▶ _SUPPLIED DATA_
┌──
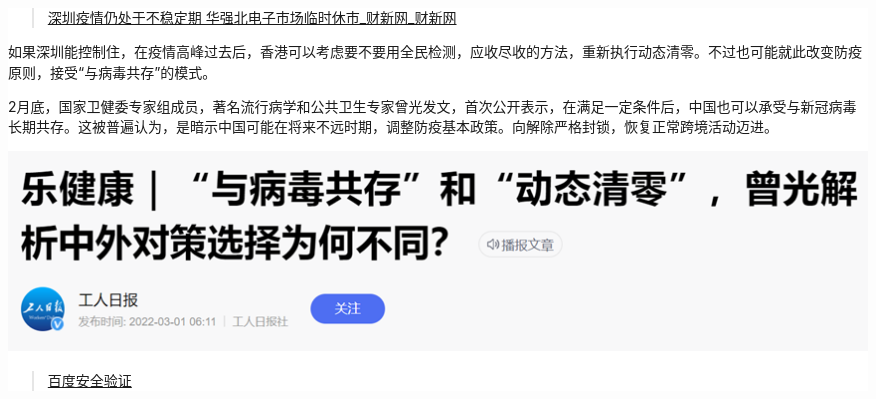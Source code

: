 


> [深圳疫情仍处于不稳定期 华强北电子市场临时休市_财新网_财新网](https://www.caixin.com/2022-03-03/101850186.html)






如果深圳能控制住，在疫情高峰过去后，香港可以考虑要不要用全民检测，应收尽收的方法，重新执行动态清零。不过也可能就此改变防疫原则，接受“与病毒共存”的模式。





2月底，国家卫健委专家组成员，著名流行病学和公共卫生专家曾光发文，首次公开表示，在满足一定条件后，中国也可以承受与新冠病毒长期共存。这被普遍认为，是暗示中国可能在将来不远时期，调整防疫基本政策。向解除严格封锁，恢复正常跨境活动迈进。







![](/images/btnews/0401_0500/0402/cdb359f2-46d7-47cc-ac76-88935171ccd1.png)




> [百度安全验证](https://baijiahao.baidu.com/s?id=1726076850197566976&wfr=spider&for=pc)







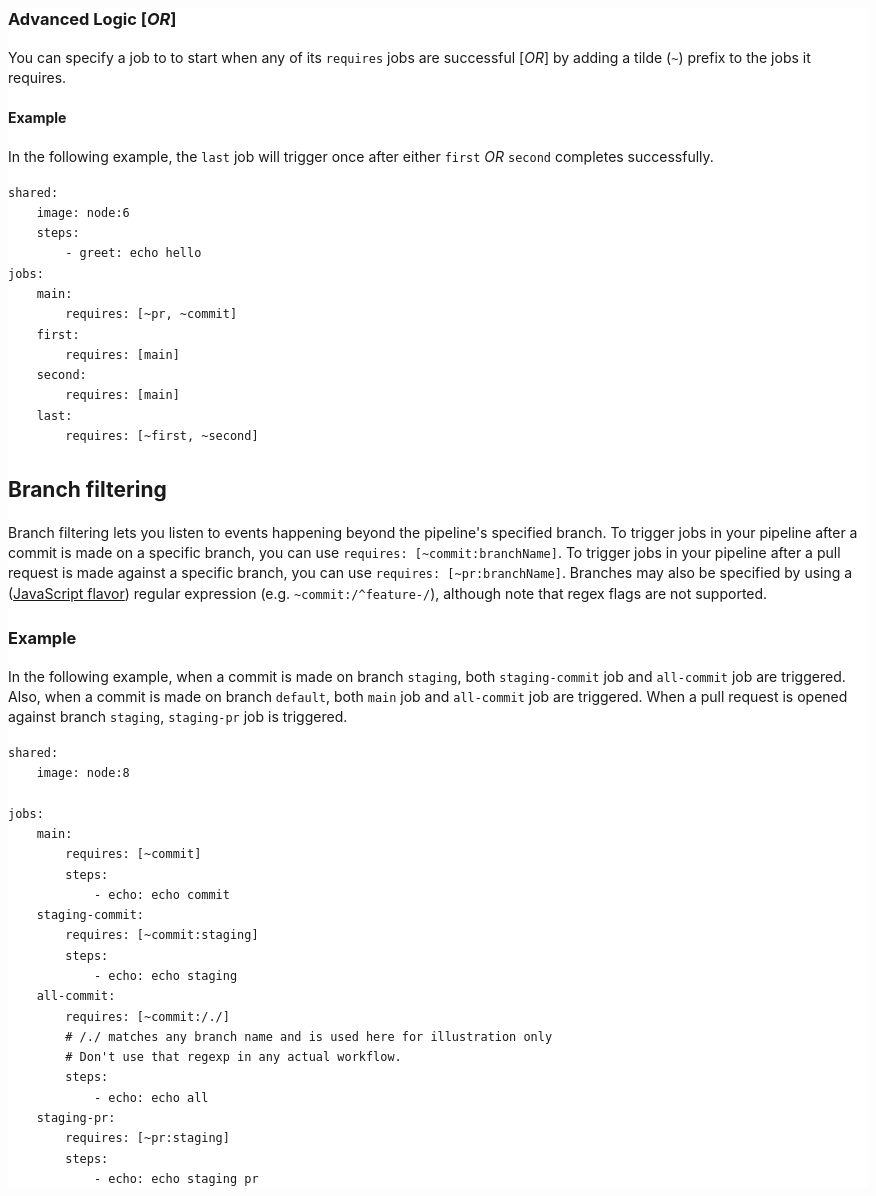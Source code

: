 ### Advanced Logic [_OR_]
You can specify a job to to start when any of its `requires` jobs are successful [_OR_] by adding a tilde (`~`) prefix to the jobs it requires.

#### Example
In the following example, the `last` job will trigger once after either `first` _OR_ `second` completes successfully.

```
shared:
    image: node:6
    steps:
        - greet: echo hello
jobs:
    main:
        requires: [~pr, ~commit]
    first:
        requires: [main]
    second:
        requires: [main]
    last:
        requires: [~first, ~second]
```

## Branch filtering
Branch filtering lets you listen to events happening beyond the pipeline's specified branch. To trigger jobs in your pipeline after a commit is made on a specific branch, you can use `requires: [~commit:branchName]`. To trigger jobs in your pipeline after a pull request is made against a specific branch, you can use `requires: [~pr:branchName]`. Branches may also be specified by using a ([JavaScript flavor](https://developer.mozilla.org/en-US/docs/Web/JavaScript/Guide/Regular_Expressions)) regular expression (e.g. `~commit:/^feature-/`), although note that regex flags are not supported.

### Example
In the following example, when a commit is made on branch `staging`, both `staging-commit` job and `all-commit` job are triggered. Also, when a commit is made on branch `default`, both `main` job and `all-commit` job are triggered. When a pull request is opened against branch `staging`, `staging-pr` job is triggered.

```
shared:
    image: node:8

jobs:
    main:
        requires: [~commit]
        steps:
            - echo: echo commit
    staging-commit:
        requires: [~commit:staging]
        steps:
            - echo: echo staging
    all-commit:
        requires: [~commit:/./]
        # /./ matches any branch name and is used here for illustration only
        # Don't use that regexp in any actual workflow.
        steps:
            - echo: echo all
    staging-pr:
        requires: [~pr:staging]
        steps:
            - echo: echo staging pr
```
└──
▶ _HOW TO COMPLETE THIS TASK_
Which lines above contain the word "pull"? List them.

▶ _RESULT OF THIS EXERCISE_
Branch filtering lets you listen to events happening beyond the pipeline's specified branch. To trigger jobs in your pipeline after a commit is made on a specific branch, you can use `requires: [~commit:branchName]`. To trigger jobs in your pipeline after a pull request is made against a specific branch, you can use `requires: [~pr:branchName]`. Branches may also be specified by using a ([JavaScript flavor](https://developer.mozilla.org/en-US/docs/Web/JavaScript/Guide/Regular_Expressions)) regular expression (e.g. `~commit:/^feature-/`), although note that regex flags are not supported.
In the following example, when a commit is made on branch `staging`, both `staging-commit` job and `all-commit` job are triggered. Also, when a commit is made on branch `default`, both `main` job and `all-commit` job are triggered. When a pull request is opened against branch `staging`, `staging-pr` job is triggered.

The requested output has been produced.